Неловко говорить, но приходится напомнить, что оратор должен затвердить имена лиц, названия местностей, время отдельных происшествий. У нас то и дело слышится такое обращение к присяжным: один из свидетелей – я сейчас не могу вспомнить его имени, но вы без сомнения хорошо помните его слова,– удостоверил… Так нельзя говорить, это – testimonium paupertatis *(13) . Присяжным действительно приходится запоминать, но обвинитель и защитник должны знать.
Остановимся теперь на точности слога в другом отношении. Когда мы смешиваем несколько родовых или несколько видовых названий, наши слова выражают не ту мысль, которую надо сказать, а другую; мы говорим больше или меньше, чем хотели сказать, и этим даем противнику лишний козырь в руки. В виде общего правила можно сказать, что видовой термин лучше родового. Д. Кемпбель в своей книге "Philosophy of Rhetoric" приводит следующий пример из третьей книги Моисея: "Они (египтяне), как свинец, погрузились в великие воды" (Исход, XV, 10); скажите: "они, как металл, опустились в великие воды" – и вы удивитесь разнице в выразительности этих слов. Прислушиваясь к нашим судебным речам, можно прийти к заключению, что ораторы хорошо знакомы с этим элементарным правилом, но пользуются им как раз в обратном смысле. Они всегда предпочитают сказать: "душевное волнение"… вместо: "радость", "злоба", "гнев", нарушение телесной неприкосновенности – вместо "рана"; там, где всякий другой сказал бы "громилы", оратор говорит: "лица, нарушающие преграды и запоры, коими граждане стремятся охранить свое имущество", и т. п. Судится женщина; вместо того, чтобы назвать ее по имени или сказать: крестьянка, баба, старуха, девушка, защитник называет ее человеком и сообразно с этим произносит всю речь не о женщине, а о мужчине; все местоимения, прилагательные, глагольные формы употребляются в мужском роде. Не трудно представить себе, какую путаницу это вносит в представление слушателей.
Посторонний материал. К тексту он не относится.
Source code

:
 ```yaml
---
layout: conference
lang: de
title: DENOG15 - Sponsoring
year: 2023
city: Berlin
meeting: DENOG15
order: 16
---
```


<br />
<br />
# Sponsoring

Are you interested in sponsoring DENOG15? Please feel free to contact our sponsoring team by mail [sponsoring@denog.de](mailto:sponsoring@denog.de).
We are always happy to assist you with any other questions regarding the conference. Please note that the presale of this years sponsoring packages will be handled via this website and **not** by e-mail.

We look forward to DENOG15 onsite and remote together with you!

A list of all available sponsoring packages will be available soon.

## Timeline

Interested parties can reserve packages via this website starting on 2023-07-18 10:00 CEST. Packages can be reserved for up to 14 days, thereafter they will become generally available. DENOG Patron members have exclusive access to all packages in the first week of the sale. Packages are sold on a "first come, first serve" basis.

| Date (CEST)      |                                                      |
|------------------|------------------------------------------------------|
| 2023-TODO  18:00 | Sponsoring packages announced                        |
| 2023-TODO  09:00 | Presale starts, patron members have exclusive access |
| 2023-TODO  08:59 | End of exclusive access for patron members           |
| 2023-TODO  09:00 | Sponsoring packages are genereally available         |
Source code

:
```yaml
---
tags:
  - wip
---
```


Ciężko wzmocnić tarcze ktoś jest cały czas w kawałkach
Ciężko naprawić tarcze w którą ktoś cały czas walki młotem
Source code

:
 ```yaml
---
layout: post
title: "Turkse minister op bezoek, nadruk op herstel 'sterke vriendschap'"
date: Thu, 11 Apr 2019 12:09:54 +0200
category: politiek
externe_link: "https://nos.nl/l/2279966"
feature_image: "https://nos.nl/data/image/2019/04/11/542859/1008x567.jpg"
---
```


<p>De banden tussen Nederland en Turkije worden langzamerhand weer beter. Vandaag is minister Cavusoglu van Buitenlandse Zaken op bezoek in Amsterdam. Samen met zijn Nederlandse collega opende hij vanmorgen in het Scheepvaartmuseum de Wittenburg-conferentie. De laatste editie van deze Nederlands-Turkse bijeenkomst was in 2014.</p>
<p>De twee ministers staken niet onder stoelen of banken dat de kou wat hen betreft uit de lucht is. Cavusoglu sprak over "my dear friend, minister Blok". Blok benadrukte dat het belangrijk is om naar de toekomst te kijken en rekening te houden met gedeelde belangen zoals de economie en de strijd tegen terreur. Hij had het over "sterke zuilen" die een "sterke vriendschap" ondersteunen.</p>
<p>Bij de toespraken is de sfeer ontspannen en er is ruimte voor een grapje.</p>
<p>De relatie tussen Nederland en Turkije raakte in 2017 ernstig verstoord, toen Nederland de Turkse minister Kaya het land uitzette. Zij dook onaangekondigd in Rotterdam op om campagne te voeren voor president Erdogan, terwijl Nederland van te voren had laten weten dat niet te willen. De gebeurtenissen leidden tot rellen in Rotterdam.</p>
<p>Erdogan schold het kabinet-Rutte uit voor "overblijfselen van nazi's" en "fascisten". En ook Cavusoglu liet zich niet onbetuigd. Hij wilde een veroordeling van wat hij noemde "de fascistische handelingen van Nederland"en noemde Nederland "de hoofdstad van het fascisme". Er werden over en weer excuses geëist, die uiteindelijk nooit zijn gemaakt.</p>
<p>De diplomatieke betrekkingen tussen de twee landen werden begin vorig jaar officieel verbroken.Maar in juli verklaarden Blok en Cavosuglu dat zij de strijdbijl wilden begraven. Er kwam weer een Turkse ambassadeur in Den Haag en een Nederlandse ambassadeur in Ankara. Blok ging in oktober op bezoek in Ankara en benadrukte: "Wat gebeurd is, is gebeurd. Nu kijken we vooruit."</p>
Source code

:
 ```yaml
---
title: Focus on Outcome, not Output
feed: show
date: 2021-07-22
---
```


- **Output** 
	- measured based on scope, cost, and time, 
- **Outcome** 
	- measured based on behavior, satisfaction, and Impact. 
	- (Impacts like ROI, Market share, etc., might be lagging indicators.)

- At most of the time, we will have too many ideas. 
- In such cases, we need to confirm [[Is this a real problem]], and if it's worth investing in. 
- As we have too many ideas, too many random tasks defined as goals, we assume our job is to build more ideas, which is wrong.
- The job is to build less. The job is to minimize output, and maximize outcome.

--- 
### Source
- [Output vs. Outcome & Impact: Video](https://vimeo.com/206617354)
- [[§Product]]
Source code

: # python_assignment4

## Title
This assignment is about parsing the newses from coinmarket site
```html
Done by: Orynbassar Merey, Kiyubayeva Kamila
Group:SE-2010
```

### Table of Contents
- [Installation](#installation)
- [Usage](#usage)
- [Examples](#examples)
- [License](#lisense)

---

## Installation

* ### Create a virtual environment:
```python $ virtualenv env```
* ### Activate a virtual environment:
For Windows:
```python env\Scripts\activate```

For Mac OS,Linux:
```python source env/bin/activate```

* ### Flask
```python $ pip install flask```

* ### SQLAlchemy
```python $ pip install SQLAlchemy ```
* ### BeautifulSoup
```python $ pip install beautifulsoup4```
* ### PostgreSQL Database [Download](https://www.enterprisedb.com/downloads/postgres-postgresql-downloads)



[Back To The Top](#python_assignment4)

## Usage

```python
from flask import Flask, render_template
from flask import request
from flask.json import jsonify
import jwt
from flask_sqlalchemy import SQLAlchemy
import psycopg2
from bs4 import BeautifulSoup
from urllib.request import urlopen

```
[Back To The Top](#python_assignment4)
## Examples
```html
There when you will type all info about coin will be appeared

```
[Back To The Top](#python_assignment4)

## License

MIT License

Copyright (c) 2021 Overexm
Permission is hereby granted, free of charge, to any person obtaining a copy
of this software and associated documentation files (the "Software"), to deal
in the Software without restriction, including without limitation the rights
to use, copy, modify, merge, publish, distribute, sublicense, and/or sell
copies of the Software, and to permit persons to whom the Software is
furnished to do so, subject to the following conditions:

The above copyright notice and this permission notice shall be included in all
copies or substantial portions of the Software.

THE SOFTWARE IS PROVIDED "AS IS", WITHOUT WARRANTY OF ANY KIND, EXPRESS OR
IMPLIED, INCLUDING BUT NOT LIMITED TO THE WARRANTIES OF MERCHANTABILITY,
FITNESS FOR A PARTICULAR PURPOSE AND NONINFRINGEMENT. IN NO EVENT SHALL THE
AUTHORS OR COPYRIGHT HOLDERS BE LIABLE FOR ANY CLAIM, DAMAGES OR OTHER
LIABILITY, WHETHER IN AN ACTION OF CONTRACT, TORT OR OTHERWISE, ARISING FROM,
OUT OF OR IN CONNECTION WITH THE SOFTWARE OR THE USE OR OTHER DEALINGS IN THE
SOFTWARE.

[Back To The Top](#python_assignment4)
Обратная ошибка, то есть употребление названия вида вместо названия рода или собственного имени вместо видового, может иметь двоякое последствие: она привлекает внимание слушателей к признаку, который невыгоден для оратора, или, напротив, оставляет незамеченным то, что ему нужно подчеркнуть. Защитнику всегда выгоднее сказать: подсудимый, Иванов, пострадавшая, чем: грабитель, поджигатель, убитая; обвинитель уменьшает выразительность своей речи, когда, говоря о разоренном человеке, называет его Петровым или потерпевшим. В обвинительной речи о враче, совершившем преступную операцию, товарищ прокурора называл умершую девушку и ее отца, возбудившего дело, по фамилии. Это была излишняя нерасчетливая точность; если бы он говорил: девушка, отец, эти слова каждый раз напоминали бы присяжным о погибшей молодой жизни и о горе старика, похоронившего любимую дочь.
Нередки и случаи смешения родового понятия с видовым. Обвинители негодуют на возмутительное и нехорошее поведение подсудимых. Не всякий дурной поступок бывает возмутительным, но возмутительное поведение хорошим быть не может. "Если вы пожелаете сойти со своего пьедестала судей и быть людьми,– говорил товарищ прокурора в недавнем громком процессе,– вам придется оправдать Кириллову по соображениям другого порядка". Разве судья не человек?
Ошибка, аналогичная указанным выше, встречается часто в заключительных словах наших прокуроров. Они говорят присяжным: я ходатайствую о признании подсудимого виновным; я прошу у вас обвинительного приговора. Нищий может просить имущего о подаянии; влюбленный, пусть униженно, ищет благосклонности хорошенькой женщины; но разве присяжные заседатели по своей прихоти дарят обвинение или отказывают в нем? Не может государственный обвинитель просить о правосудии; он требует его.